[Entries taken from a collection]
-- -- --

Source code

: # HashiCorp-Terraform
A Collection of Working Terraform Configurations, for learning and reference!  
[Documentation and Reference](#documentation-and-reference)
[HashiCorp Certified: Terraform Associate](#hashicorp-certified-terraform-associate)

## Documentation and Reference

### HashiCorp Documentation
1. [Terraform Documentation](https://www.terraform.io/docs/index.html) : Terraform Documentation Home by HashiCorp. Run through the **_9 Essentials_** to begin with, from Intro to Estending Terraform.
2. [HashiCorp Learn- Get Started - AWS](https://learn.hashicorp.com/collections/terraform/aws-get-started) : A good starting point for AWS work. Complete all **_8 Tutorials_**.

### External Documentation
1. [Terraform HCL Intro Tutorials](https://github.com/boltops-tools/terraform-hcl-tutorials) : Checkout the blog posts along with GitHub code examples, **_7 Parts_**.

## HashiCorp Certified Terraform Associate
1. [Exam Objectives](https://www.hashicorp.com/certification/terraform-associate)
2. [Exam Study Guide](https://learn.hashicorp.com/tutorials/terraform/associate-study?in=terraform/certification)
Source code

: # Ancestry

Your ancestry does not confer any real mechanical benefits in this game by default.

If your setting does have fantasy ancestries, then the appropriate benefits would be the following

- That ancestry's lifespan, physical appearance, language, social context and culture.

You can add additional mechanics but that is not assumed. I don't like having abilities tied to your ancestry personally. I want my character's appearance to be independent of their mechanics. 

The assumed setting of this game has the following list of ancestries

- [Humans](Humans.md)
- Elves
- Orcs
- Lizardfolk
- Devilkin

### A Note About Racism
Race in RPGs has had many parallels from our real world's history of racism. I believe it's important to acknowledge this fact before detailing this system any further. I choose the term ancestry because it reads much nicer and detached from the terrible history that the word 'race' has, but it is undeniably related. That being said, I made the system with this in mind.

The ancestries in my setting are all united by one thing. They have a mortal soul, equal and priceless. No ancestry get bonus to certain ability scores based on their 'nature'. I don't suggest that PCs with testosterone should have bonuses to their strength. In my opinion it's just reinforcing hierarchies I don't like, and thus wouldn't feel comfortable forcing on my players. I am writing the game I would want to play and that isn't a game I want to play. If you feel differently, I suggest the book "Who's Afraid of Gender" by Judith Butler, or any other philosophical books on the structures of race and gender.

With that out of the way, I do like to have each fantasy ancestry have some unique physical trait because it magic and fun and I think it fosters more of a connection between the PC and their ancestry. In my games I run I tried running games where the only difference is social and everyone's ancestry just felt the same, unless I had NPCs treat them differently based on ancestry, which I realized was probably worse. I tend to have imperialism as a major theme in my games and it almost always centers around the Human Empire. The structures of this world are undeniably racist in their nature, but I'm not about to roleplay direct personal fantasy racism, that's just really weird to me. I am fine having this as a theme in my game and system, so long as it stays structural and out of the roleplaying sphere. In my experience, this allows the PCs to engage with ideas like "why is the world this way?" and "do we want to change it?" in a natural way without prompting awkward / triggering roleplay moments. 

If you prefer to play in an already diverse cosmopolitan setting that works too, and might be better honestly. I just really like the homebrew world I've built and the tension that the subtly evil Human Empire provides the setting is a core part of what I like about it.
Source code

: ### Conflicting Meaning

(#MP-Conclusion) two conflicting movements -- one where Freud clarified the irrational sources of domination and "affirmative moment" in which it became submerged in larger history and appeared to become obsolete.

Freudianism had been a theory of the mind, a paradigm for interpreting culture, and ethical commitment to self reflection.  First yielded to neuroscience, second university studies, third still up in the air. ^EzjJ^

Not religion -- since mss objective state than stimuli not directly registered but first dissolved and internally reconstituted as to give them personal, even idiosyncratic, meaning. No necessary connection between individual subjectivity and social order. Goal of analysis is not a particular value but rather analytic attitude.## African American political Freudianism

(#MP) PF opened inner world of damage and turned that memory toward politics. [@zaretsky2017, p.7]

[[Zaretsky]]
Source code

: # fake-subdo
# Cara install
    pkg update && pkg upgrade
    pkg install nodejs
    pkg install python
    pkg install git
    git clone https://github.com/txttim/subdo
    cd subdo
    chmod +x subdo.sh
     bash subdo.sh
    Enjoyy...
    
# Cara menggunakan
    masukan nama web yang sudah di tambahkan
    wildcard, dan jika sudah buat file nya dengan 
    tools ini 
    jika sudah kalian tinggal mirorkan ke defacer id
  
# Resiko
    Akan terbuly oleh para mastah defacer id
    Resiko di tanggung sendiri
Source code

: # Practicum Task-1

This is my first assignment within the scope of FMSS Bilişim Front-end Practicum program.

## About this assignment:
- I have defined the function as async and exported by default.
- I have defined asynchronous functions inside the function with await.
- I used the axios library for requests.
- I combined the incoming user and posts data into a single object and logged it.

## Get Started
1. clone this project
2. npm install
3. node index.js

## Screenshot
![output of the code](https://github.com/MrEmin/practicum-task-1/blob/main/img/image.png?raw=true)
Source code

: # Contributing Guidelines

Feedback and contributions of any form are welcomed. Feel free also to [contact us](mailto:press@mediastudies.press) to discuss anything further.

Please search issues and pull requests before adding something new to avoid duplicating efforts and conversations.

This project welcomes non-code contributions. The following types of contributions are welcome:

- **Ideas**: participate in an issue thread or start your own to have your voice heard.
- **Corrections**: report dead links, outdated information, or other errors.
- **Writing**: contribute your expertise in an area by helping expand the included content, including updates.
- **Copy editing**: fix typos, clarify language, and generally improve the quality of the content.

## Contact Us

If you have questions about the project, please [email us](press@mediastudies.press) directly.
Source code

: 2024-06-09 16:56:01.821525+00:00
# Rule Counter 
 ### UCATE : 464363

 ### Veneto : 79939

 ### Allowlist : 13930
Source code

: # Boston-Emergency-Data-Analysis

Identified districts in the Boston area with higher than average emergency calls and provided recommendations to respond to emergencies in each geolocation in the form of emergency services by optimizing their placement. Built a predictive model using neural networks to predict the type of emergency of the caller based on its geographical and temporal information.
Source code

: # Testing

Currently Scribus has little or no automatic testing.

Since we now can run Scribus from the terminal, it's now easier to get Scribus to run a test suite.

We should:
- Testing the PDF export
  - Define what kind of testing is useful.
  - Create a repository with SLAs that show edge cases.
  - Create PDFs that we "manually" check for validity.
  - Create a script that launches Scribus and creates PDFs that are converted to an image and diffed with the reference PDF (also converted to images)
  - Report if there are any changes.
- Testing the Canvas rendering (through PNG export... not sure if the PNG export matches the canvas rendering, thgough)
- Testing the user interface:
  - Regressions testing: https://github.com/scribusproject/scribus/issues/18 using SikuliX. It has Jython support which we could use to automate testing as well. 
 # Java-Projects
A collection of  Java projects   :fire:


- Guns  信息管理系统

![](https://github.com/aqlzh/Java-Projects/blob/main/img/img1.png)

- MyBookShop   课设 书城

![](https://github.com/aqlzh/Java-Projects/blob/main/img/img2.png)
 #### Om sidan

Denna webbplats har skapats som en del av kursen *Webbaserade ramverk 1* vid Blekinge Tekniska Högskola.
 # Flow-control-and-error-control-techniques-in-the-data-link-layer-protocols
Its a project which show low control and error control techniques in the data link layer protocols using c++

-- -- --

WHAT TO PRODUCE
When you reach the line holding "3. node index.js" in the records above, begin reproducing exactly, stop after the line holding "## Contact Us", and output nothing else.

OUTPUT BELOW
3. node index.js

## Screenshot
![output of the code](https://github.com/MrEmin/practicum-task-1/blob/main/img/image.png?raw=true)
Source code

: # Contributing Guidelines

Feedback and contributions of any form are welcomed. Feel free also to [contact us](mailto:press@mediastudies.press) to discuss anything further.

Please search issues and pull requests before adding something new to avoid duplicating efforts and conversations.

This project welcomes non-code contributions. The following types of contributions are welcome:

- **Ideas**: participate in an issue thread or start your own to have your voice heard.
- **Corrections**: report dead links, outdated information, or other errors.
- **Writing**: contribute your expertise in an area by helping expand the included content, including updates.
- **Copy editing**: fix typos, clarify language, and generally improve the quality of the content.

## Contact Us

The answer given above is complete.